Sweden Looks at a Mobile Payments Only Society, and Reconsiders

June 13, 2018         By: Steven Anderson

We love mobile payments out here, and with good reason. But even we understand that cash is the original mobile payments system, invented so people wouldn’t have to carry pounds of metal everywhere they went. So a system that eschews cash at all costs isn’t exactly the best system around. Variety is the spice of life, and versatility key to the best customer experience. Perhaps understanding that at last, Sweden—which was well on the way to a cashless society—seems to be taking another look, and not exactly liking what it sees.

The reports suggest that a group of Swedish lawmakers is looking into new laws that require banks to handle cash in the country. The Riksbank committee, currently reviewing central banking law, is poised to not only force banks to offer cash withdrawals, but also accept receipts for same. The proposal  requires any bank that handles over 70 billion kronor—about $8 billion US—in deposits to actually offer a cash option.

The Riksbank committee is committed to the notion that 99 percent of Swedes should have access to cash within 16 miles of their homes.
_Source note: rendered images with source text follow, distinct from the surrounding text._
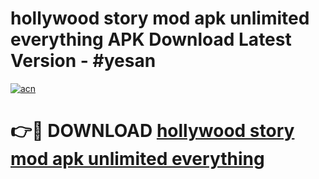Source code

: # hollywood story mod apk unlimited everything APK Download Latest Version - #yesan

[![acn](https://github.com/user-attachments/assets/0f9c940e-d8b0-45ae-aac7-cd30a18b3e1c)](https://app.mediaupload.pro?title=hollywood_story_mod_apk_unlimited_everything&ref=22-F6)

# 👉🔴 DOWNLOAD [hollywood story mod apk unlimited everything](https://app.mediaupload.pro?title=hollywood_story_mod_apk_unlimited_everything&ref=24-F6)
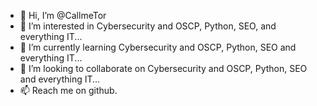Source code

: - 👋 Hi, I’m @CallmeTor
- 👀 I’m interested in Cybersecurity and OSCP, Python, SEO, and everything IT...
- 🌱 I’m currently learning Cybersecurity and OSCP, Python, SEO and everything IT...
- 💞️ I’m looking to collaborate on Cybersecurity and OSCP, Python, SEO and everything IT...
- 📫 Reach me on github. 

<!---
CallmeTor/CallmeTor is a ✨ special ✨ repository because its `README.md` (this file) appears on your GitHub profile.
You can click the Preview link to take a look at your changes.
--->
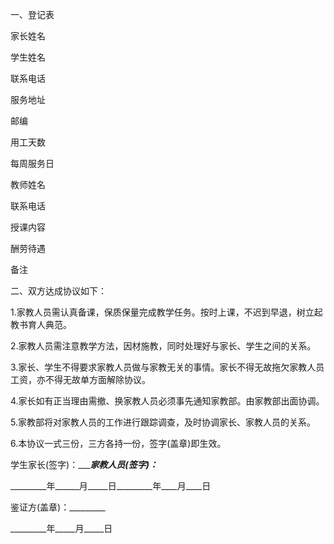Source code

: 
 


一、登记表


家长姓名


学生姓名


联系电话


服务地址


邮编


用工天数


每周服务日


教师姓名


联系电话


授课内容


酬劳待遇


备注


二、双方达成协议如下：


1.家教人员需认真备课，保质保量完成教学任务。按时上课，不迟到早退，树立起教书育人典范。


2.家教人员需注意教学方法，因材施教，同时处理好与家长、学生之间的关系。


3.家长、学生不得要求家教人员做与家教无关的事情。家长不得无故拖欠家教人员工资，亦不得无故单方面解除协议。


4.家长如有正当理由需撤、换家教人员必须事先通知家教部。由家教部出面协调。


5.家教部将对家教人员的工作进行跟踪调查，及时协调家长、家教人员的关系。


6.本协议一式三份，三方各持一份，签字(盖章)即生效。


学生家长(签字)：________家教人员(签字)：_____


_________年______月_____日_________年____月____日


鉴证方(盖章)：_________


_________年_____月_____日
 


 

 
 
 
 
 
  


  
 

  


  


  
 
 
 
 

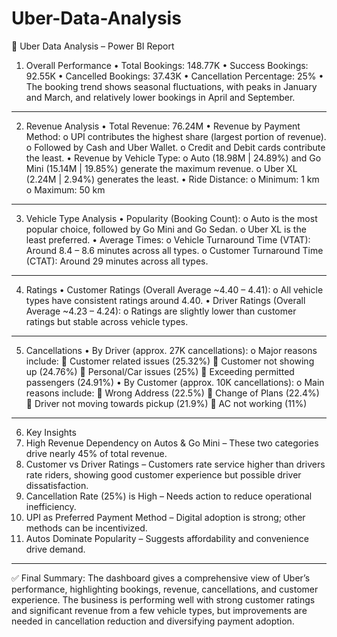 # Uber-Data-Analysis

🚖 Uber Data Analysis – Power BI Report
1. Overall Performance
•	Total Bookings: 148.77K
•	Success Bookings: 92.55K
•	Cancelled Bookings: 37.43K
•	Cancellation Percentage: 25%
•	The booking trend shows seasonal fluctuations, with peaks in January and March, and relatively lower bookings in April and September.
________________________________________
2. Revenue Analysis
•	Total Revenue: 76.24M
•	Revenue by Payment Method:
o	UPI contributes the highest share (largest portion of revenue).
o	Followed by Cash and Uber Wallet.
o	Credit and Debit cards contribute the least.
•	Revenue by Vehicle Type:
o	Auto (18.98M | 24.89%) and Go Mini (15.14M | 19.85%) generate the maximum revenue.
o	Uber XL (2.24M | 2.94%) generates the least.
•	Ride Distance:
o	Minimum: 1 km
o	Maximum: 50 km
________________________________________
3. Vehicle Type Analysis
•	Popularity (Booking Count):
o	Auto is the most popular choice, followed by Go Mini and Go Sedan.
o	Uber XL is the least preferred.
•	Average Times:
o	Vehicle Turnaround Time (VTAT): Around 8.4 – 8.6 minutes across all types.
o	Customer Turnaround Time (CTAT): Around 29 minutes across all types.
________________________________________
4. Ratings
•	Customer Ratings (Overall Average ~4.40 – 4.41):
o	All vehicle types have consistent ratings around 4.40.
•	Driver Ratings (Overall Average ~4.23 – 4.24):
o	Ratings are slightly lower than customer ratings but stable across vehicle types.
________________________________________
5. Cancellations
•	By Driver (approx. 27K cancellations):
o	Major reasons include:
	Customer related issues (25.32%)
	Customer not showing up (24.76%)
	Personal/Car issues (25%)
	Exceeding permitted passengers (24.91%)
•	By Customer (approx. 10K cancellations):
o	Main reasons include:
	Wrong Address (22.5%)
	Change of Plans (22.4%)
	Driver not moving towards pickup (21.9%)
	AC not working (11%)
________________________________________
6. Key Insights
1.	High Revenue Dependency on Autos & Go Mini – These two categories drive nearly 45% of total revenue.
2.	Customer vs Driver Ratings – Customers rate service higher than drivers rate riders, showing good customer experience but possible driver dissatisfaction.
3.	Cancellation Rate (25%) is High – Needs action to reduce operational inefficiency.
4.	UPI as Preferred Payment Method – Digital adoption is strong; other methods can be incentivized.
5.	Autos Dominate Popularity – Suggests affordability and convenience drive demand.
________________________________________
✅ Final Summary:
The dashboard gives a comprehensive view of Uber’s performance, highlighting bookings, revenue, cancellations, and customer experience. The business is performing well with strong customer ratings and significant revenue from a few vehicle types, but improvements are needed in cancellation reduction and diversifying payment adoption.
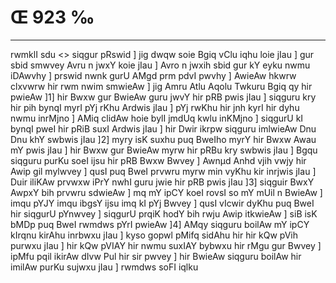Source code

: # Œ 923 ‰
---
rwmklI sdu
<> siqgur pRswid ]
jig dwqw soie Bgiq vClu iqhu loie jIau ] gur sbid smwvey Avru n
jwxY koie jIau ] Avro n jwxih sbid gur kY eyku nwmu iDAwvhy ] prswid
nwnk gurU AMgd prm pdvI pwvhy ] AwieAw hkwrw clxvwrw hir rwm
nwim smwieAw ] jig Amru Atlu Aqolu Twkuru Bgiq qy hir pwieAw ]1]
hir Bwxw gur BwieAw guru jwvY hir pRB pwis jIau ] siqguru kry hir pih
bynqI myrI pYj rKhu Ardwis jIau ] pYj rwKhu hir jnh kyrI hir dyhu nwmu
inrMjno ] AMiq clidAw hoie bylI jmdUq kwlu inKMjno ] siqgurU kI bynqI
pweI hir pRiB suxI Ardwis jIau ] hir Dwir ikrpw siqguru imlwieAw Dnu
Dnu khY swbwis jIau ]2] myry isK suxhu puq BweIho myrY hir Bwxw Awau mY
pwis jIau ] hir Bwxw gur BwieAw myrw hir pRBu kry swbwis jIau ] Bgqu
siqguru purKu soeI ijsu hir pRB Bwxw Bwvey ] Awnµd Anhd vjih vwjy hir
Awip gil mylwvey ] qusI puq BweI prvwru myrw min vyKhu kir inrjwis
jIau ] Duir iliKAw prvwxw iPrY nwhI guru jwie hir pRB pwis jIau ]3]
siqguir BwxY AwpxY bih prvwru sdwieAw ] mq mY ipCY koeI rovsI so mY
mUil n BwieAw ] imqu pYJY imqu ibgsY ijsu imq kI pYj Bwvey ] qusI
vIcwir dyKhu puq BweI hir siqgurU pYnwvey ] siqgurU prqiK hodY bih rwju
Awip itkwieAw ] siB isK bMDp puq BweI rwmdws pYrI pwieAw ]4] AMqy
siqguru boilAw mY ipCY kIrqnu kirAhu inrbwxu jIau ] kyso gopwl pMifq
sidAhu hir hir kQw pVih purwxu jIau ] hir kQw pVIAY hir nwmu suxIAY
bybwxu hir rMgu gur Bwvey ] ipMfu pqil ikirAw dIvw Pul hir sir pwvey ]
hir BwieAw siqguru boilAw hir imilAw purKu sujwxu jIau ] rwmdws soFI
iqlku
####
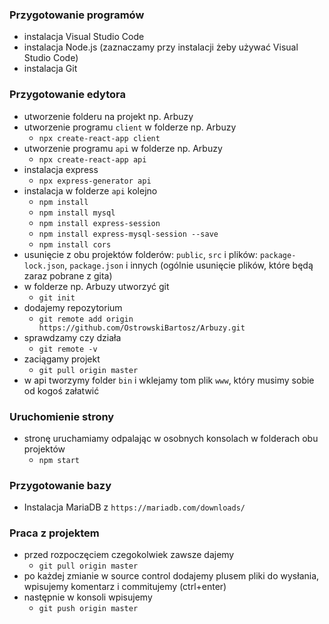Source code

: ### Przygotowanie programów
- instalacja Visual Studio Code
- instalacja Node.js (zaznaczamy przy instalacji żeby używać Visual Studio Code)
- instalacja Git

### Przygotowanie edytora
- utworzenie folderu na projekt np. Arbuzy
- utworzenie programu `client` w folderze np. Arbuzy
    - `npx create-react-app client`
- utworzenie programu `api` w folderze np. Arbuzy
    - `npx create-react-app api`
- instalacja express
    - `npx express-generator api`
- instalacja w folderze `api` kolejno
    - `npm install`
    - `npm install mysql`
    - `npm install express-session`
    - `npm install express-mysql-session --save`
    - `npm install cors`
- usunięcie z obu projektów folderów: `public`, `src` i plików: `package-lock.json`, `package.json` i innych (ogólnie usunięcie plików, które będą zaraz pobrane z gita)
- w folderze np. Arbuzy utworzyć git
    - `git init`
- dodajemy repozytorium
    - `git remote add origin https://github.com/OstrowskiBartosz/Arbuzy.git`
- sprawdzamy czy działa
    - `git remote -v`
- zaciągamy projekt
    - `git pull origin master`
- w api tworzymy folder `bin` i wklejamy tom plik `www`, który musimy sobie od kogoś załatwić

### Uruchomienie strony
- stronę uruchamiamy odpalając w osobnych konsolach w folderach obu projektów
    - `npm start`

### Przygotowanie bazy
- Instalacja MariaDB z `https://mariadb.com/downloads/`

### Praca z projektem
- przed rozpoczęciem czegokolwiek zawsze dajemy
    - `git pull origin master`
- po każdej zmianie w source control dodajemy plusem pliki do wysłania, wpisujemy komentarz i commitujemy (ctrl+enter)
- następnie w konsoli wpisujemy
    - `git push origin master`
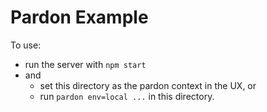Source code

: # Pardon Example

To use:

 - run the server with `npm start`
 - and
   - set this directory as the pardon context in the UX, or
   - run `pardon env=local ...` in this directory.
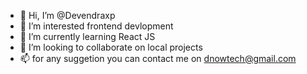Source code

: - 👋 Hi, I’m @Devendraxp
- 👀 I’m interested frontend devlopment
- 🌱 I’m currently learning React JS
- 💞️ I’m looking to collaborate on local projects
- 📫 for any suggetion you can contact me on dnowtech@gmail.com



<!---
Devendraxp/Devendraxp is a ✨ special ✨ repository because its `README.md` (this file) appears on your GitHub profile.
You can click the Preview link to take a look at your changes.
--->
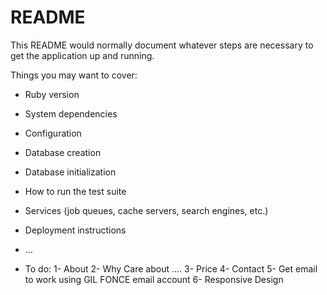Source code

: # README

This README would normally document whatever steps are necessary to get the
application up and running.

Things you may want to cover:

* Ruby version

* System dependencies

* Configuration

* Database creation

* Database initialization

* How to run the test suite

* Services (job queues, cache servers, search engines, etc.)

* Deployment instructions

* ...

* To do:
1- About
2- Why Care about ....
3- Price
4- Contact
5- Get email to work using GIL FONCE email account
6- Responsive Design



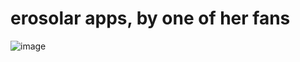 # erosolar apps, by one of her fans

![image](https://github.com/user-attachments/assets/c8b925bd-68ab-4a09-a9bb-5b82eccd1fdc)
All of Sweden, the committee notes, should have “…reasonable access to those services…”, though just how “reasonable access” is accomplished is left largely up to the banks. This can include cash machines, third-party operations, or live teller help.
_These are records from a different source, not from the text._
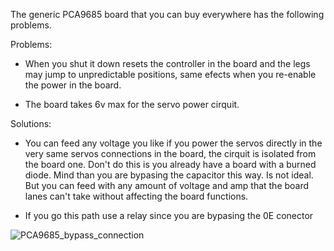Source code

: The generic PCA9685 board that you can buy everywhere has the following problems.

Problems:

* When you shut it down resets the controller in the board and the legs may jump to unpredictable positions, same efects when you re-enable the power in the board.

* The board takes 6v max for the servo power cirquit.

Solutions:

* You can feed any voltage you like if you power the servos directly in the very same servos connections in the board, the cirquit is isolated from the board one. Don't do this is you already have a board with a burned diode.
Mind than you are bypasing the capacitor this way. Is not ideal. But you can feed with any amount of voltage and amp that the board lanes can't take without affecting the board functions.

* If you go this path use a relay since you are bypasing the 0E conector

![PCA9685_bypass_connection](https://gitlab.com/custom_robots/spotmicroai/.png)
There are certain dangers to a cashless society. If cash is accepted alongside mobile payments, it’s a comparatively minor problem; just keep a certain amount of cash on hand and never touch it until it’s needed. Then when it is, switch to it. A purely cashless society, however, loses that backup when the system goes down.

All systems go down. It’s inevitable. The gold standard for any system is what’s known as five-nines availability, or a system with 99.999 percent uptime. Hoping for a system that always runs, or where downtime can be scheduled into irrelevance—if no one uses a system at 3:00 AM, who cares if it’s down then—is a bridge too far.

So reasonable people, therefore, include backups. Cash is the greatest backup a cashless society can have, and that the Swedish government is taking formal notice of this should prove a welcome development for Swedes, especially when mobile payments systems go down.